= Beginning of Section =

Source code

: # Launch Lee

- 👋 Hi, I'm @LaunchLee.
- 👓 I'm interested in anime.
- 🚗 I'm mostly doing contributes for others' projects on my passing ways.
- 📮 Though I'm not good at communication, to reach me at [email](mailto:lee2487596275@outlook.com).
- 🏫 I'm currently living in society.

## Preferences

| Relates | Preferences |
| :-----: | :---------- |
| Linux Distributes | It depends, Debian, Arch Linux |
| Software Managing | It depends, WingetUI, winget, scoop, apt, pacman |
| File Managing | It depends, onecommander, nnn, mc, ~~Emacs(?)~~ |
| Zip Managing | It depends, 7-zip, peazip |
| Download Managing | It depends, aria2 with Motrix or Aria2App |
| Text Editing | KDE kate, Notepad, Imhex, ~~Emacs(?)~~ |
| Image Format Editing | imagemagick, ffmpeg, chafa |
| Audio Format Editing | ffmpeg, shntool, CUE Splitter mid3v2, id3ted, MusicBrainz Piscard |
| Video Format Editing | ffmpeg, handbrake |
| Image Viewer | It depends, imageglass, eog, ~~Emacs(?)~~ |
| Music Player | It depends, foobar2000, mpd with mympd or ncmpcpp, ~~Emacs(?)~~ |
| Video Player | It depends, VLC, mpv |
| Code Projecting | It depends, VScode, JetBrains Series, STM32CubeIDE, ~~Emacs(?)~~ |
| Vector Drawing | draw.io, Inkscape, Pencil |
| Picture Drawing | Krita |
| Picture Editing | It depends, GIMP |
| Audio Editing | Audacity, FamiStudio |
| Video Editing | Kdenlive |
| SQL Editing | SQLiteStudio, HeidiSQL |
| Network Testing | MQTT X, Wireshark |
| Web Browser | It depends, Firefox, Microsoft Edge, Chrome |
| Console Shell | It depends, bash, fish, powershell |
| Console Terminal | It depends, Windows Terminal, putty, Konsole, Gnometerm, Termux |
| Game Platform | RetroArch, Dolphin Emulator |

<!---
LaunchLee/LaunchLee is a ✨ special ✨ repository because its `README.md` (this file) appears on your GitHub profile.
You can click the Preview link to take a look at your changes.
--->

= End of Section =

- _WHAT NEEDS TO BE DONE_: From the line that contains "You can click" to the last line of the data, write out each line exactly and add nothing.

- _ANSWER TO THIS PROBLEM_:
You can click the Preview link to take a look at your changes.
--->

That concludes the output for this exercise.